*Entries supplied:*
============

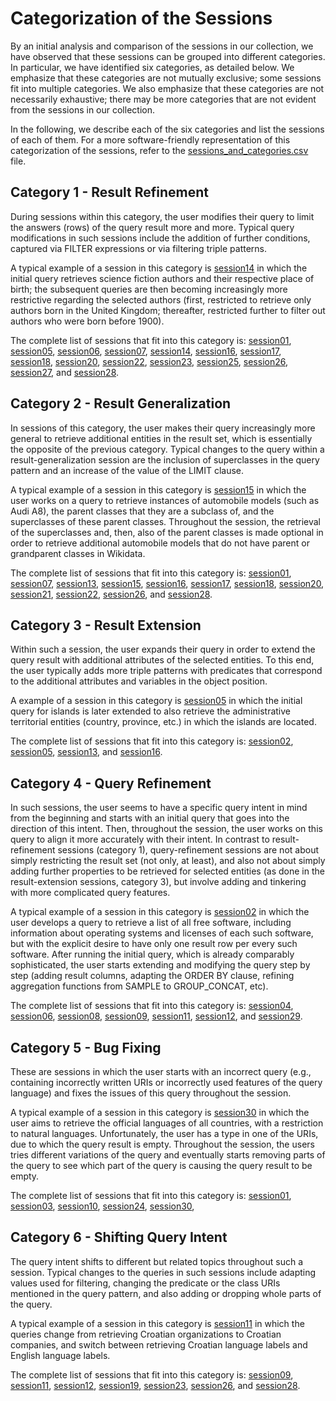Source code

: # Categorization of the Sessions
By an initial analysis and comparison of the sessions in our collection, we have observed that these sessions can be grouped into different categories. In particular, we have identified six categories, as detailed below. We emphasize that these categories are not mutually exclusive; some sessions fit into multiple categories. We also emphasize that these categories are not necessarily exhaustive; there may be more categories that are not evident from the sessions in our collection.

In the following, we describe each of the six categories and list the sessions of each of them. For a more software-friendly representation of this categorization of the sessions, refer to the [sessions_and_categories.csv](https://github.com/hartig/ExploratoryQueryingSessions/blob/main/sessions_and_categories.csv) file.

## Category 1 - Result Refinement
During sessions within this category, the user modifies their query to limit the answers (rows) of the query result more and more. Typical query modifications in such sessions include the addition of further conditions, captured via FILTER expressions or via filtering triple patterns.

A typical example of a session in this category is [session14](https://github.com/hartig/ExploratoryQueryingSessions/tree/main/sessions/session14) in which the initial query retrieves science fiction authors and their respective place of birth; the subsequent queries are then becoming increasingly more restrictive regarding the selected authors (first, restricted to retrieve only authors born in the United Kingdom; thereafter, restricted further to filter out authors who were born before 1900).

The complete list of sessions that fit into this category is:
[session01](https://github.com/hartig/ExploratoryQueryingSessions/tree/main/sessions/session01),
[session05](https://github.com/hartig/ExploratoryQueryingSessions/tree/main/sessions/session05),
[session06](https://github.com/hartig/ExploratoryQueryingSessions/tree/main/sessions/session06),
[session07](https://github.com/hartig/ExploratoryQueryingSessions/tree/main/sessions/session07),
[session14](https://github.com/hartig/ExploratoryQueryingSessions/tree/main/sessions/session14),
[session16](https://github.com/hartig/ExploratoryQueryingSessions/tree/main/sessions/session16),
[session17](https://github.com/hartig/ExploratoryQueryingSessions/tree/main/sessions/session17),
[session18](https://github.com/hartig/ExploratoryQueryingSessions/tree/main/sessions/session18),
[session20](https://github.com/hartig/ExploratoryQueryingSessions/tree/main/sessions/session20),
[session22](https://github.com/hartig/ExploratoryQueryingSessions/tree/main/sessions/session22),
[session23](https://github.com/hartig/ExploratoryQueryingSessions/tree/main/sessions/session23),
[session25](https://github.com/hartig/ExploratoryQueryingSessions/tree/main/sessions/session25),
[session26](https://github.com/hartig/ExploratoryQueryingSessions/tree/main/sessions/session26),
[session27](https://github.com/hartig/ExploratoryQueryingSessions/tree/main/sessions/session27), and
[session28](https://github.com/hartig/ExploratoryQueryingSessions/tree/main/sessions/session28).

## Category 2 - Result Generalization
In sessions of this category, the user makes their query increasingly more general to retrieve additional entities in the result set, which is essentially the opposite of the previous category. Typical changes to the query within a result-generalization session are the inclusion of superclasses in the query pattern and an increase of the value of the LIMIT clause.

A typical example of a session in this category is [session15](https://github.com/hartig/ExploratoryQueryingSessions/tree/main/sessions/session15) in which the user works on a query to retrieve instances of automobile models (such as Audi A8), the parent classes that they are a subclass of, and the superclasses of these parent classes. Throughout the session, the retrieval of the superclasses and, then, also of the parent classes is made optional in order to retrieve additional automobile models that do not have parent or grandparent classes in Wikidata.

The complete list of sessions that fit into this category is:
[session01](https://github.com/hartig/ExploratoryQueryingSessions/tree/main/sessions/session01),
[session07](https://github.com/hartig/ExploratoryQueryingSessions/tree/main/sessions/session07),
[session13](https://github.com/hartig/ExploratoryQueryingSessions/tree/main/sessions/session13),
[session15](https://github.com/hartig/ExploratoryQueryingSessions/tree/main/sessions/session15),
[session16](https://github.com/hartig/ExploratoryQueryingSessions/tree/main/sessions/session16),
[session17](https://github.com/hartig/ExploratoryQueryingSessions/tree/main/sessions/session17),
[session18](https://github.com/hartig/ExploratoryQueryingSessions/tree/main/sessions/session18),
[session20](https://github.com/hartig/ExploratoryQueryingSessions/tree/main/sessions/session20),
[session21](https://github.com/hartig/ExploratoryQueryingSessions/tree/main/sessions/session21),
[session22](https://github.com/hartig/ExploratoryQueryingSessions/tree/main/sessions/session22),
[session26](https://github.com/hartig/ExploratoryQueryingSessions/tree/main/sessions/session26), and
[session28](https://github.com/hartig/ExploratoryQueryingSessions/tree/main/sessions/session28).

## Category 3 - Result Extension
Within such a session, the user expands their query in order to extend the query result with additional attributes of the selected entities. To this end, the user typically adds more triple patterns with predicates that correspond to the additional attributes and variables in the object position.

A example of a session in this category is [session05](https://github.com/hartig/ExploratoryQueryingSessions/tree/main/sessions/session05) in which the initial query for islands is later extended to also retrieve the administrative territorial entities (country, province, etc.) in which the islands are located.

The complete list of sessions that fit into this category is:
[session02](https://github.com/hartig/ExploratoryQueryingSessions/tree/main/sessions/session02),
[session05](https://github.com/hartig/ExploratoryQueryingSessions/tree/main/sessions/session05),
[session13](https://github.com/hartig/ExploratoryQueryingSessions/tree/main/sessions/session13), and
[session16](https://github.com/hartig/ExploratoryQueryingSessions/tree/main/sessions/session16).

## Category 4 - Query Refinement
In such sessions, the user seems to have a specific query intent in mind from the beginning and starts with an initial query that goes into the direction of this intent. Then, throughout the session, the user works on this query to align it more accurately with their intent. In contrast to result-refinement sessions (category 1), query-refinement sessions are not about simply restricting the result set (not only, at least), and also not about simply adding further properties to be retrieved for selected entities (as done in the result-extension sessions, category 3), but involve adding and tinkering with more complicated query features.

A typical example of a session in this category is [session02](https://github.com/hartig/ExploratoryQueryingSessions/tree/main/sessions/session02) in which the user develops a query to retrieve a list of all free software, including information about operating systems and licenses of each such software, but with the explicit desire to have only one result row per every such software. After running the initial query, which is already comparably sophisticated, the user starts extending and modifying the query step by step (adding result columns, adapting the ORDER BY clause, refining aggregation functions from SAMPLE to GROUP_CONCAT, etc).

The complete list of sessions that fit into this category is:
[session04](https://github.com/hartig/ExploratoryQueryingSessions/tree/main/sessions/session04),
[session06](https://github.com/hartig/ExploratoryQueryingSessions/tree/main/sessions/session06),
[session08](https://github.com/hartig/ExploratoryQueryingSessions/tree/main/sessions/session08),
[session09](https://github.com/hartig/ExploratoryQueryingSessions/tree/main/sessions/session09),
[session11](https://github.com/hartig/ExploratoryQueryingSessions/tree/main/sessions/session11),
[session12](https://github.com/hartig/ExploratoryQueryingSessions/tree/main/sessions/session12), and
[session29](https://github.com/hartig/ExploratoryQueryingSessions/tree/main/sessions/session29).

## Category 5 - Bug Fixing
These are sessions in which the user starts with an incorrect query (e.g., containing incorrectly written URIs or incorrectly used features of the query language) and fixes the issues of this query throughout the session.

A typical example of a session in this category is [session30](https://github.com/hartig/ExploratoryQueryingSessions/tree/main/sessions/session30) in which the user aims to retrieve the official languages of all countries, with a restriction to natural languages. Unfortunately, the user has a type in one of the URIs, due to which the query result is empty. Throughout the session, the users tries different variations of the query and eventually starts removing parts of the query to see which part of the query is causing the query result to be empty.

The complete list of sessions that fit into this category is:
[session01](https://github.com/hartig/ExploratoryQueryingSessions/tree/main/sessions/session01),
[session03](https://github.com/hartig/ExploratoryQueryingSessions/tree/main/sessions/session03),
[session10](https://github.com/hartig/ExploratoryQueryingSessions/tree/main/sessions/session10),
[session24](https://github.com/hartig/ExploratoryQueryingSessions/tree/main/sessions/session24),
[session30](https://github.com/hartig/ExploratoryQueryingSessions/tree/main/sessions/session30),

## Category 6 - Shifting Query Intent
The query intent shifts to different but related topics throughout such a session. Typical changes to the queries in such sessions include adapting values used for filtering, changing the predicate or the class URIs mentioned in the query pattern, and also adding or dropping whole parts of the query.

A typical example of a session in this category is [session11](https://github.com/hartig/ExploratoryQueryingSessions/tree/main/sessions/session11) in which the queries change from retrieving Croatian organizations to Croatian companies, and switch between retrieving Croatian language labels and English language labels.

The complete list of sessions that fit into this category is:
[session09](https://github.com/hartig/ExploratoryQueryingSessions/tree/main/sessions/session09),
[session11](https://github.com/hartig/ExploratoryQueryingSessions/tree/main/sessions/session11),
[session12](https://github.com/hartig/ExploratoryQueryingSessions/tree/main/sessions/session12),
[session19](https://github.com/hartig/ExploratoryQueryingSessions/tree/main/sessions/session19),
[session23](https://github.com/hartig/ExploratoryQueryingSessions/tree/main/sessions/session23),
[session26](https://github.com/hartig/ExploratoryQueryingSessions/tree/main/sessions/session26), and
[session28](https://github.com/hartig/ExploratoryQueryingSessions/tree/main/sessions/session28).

============

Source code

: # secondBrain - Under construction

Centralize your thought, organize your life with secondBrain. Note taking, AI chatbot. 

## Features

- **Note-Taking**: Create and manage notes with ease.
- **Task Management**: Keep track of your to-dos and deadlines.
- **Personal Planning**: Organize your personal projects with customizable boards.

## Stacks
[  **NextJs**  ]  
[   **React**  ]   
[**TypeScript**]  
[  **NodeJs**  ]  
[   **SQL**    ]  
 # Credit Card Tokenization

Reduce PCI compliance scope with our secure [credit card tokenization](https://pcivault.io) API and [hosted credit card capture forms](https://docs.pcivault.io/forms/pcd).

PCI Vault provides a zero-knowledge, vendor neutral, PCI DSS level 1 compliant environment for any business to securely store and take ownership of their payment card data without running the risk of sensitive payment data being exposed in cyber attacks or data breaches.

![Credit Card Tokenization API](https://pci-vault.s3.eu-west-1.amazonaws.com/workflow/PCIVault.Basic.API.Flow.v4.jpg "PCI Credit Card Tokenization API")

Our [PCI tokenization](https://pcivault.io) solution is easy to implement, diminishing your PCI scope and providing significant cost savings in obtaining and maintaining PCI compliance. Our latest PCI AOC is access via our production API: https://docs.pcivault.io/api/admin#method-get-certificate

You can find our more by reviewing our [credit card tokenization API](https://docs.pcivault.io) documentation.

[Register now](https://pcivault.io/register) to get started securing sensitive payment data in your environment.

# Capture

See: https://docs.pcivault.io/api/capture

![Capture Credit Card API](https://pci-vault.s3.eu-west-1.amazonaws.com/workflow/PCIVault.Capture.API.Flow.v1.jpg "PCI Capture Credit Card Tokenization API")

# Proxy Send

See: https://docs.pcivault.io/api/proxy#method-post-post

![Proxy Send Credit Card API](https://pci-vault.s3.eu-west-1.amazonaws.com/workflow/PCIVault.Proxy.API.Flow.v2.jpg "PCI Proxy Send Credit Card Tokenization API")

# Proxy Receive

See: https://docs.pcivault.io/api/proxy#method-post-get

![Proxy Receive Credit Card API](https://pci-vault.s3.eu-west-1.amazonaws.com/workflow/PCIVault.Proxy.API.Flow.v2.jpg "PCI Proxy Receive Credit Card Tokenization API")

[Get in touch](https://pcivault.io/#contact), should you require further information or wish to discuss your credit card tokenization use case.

============

Going through the entries, return every line holding the word "post".

See: https://docs.pcivault.io/api/proxy#method-post-post
See: https://docs.pcivault.io/api/proxy#method-post-get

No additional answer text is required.